● Dataset extract
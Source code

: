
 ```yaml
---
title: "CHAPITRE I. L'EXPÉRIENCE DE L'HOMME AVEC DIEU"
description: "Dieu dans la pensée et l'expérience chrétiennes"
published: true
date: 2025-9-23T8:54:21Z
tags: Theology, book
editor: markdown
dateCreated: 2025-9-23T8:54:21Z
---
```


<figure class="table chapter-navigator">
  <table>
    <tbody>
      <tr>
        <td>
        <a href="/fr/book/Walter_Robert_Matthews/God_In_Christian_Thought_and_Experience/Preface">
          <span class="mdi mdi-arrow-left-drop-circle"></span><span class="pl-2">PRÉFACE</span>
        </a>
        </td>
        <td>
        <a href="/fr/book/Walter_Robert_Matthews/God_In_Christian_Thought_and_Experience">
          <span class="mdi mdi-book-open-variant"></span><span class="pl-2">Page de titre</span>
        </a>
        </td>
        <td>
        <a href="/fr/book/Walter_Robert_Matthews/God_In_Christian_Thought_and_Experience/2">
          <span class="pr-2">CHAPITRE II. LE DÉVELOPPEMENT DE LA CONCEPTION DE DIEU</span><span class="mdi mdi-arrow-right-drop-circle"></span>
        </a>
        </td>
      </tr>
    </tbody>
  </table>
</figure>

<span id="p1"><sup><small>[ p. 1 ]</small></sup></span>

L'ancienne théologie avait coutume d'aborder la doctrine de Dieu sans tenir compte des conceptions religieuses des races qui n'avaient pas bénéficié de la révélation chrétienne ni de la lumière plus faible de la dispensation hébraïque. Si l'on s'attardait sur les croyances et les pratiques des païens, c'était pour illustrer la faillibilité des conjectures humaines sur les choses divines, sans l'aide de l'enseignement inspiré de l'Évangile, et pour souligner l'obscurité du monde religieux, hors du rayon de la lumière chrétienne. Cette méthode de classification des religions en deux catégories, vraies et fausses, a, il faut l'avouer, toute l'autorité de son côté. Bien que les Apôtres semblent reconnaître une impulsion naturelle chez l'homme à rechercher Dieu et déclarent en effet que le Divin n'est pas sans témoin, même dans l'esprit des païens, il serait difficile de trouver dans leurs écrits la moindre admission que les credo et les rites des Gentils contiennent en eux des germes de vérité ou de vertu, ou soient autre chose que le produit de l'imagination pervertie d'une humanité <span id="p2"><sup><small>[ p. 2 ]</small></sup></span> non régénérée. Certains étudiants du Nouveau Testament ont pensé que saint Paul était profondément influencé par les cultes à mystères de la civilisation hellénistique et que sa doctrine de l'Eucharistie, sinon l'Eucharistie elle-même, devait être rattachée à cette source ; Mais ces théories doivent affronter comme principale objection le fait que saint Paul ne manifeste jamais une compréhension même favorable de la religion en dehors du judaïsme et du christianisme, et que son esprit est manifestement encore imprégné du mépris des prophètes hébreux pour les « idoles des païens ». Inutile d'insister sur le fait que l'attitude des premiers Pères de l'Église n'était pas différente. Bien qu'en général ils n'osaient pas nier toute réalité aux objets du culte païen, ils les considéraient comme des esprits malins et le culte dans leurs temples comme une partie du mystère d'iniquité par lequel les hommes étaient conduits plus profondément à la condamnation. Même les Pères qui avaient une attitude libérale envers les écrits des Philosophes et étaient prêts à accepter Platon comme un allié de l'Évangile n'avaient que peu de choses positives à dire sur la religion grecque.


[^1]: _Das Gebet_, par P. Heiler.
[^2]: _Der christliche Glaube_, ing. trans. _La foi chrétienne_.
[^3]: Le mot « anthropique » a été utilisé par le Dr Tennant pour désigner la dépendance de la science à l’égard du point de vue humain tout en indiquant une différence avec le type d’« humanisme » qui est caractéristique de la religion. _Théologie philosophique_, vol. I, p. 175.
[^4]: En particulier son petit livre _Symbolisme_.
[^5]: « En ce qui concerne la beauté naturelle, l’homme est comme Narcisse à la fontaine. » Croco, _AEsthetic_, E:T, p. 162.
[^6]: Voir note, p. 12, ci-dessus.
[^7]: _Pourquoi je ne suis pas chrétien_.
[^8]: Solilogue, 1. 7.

● Work task
Which of the lines in the listing above include "arrow"? Report each of them.

● Exercise output
          <span class="mdi mdi-arrow-left-drop-circle"></span><span class="pl-2">PRÉFACE</span>
          <span class="pr-2">CHAPITRE II. LE DÉVELOPPEMENT DE LA CONCEPTION DE DIEU</span><span class="mdi mdi-arrow-right-drop-circle"></span>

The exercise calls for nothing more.